YOUR ASSIGNMENT
Your output must be a faithful copy of the listing underneath.

THE DATA
..........

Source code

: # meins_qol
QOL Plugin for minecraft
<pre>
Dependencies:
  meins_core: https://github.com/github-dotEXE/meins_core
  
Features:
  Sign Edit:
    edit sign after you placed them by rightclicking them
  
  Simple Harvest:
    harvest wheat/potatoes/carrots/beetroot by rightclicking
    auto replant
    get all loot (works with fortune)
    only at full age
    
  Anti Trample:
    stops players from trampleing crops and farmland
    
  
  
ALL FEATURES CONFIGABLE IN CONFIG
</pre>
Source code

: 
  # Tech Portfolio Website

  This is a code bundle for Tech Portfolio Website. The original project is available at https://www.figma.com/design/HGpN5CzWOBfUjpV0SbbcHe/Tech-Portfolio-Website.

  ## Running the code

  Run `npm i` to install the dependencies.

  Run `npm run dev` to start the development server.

..........

SOLUTION FOR THIS EXERCISE
Source code

: # meins_qol
QOL Plugin for minecraft
<pre>
Dependencies:
  meins_core: https://github.com/github-dotEXE/meins_core
  
Features:
  Sign Edit:
    edit sign after you placed them by rightclicking them
  
  Simple Harvest:
    harvest wheat/potatoes/carrots/beetroot by rightclicking
    auto replant
    get all loot (works with fortune)
    only at full age
    
  Anti Trample:
    stops players from trampleing crops and farmland
    
  
  
ALL FEATURES CONFIGABLE IN CONFIG
</pre>
Source code

: 
  # Tech Portfolio Website

  This is a code bundle for Tech Portfolio Website. The original project is available at https://www.figma.com/design/HGpN5CzWOBfUjpV0SbbcHe/Tech-Portfolio-Website.

  ## Running the code

  Run `npm i` to install the dependencies.

  Run `npm run dev` to start the development server.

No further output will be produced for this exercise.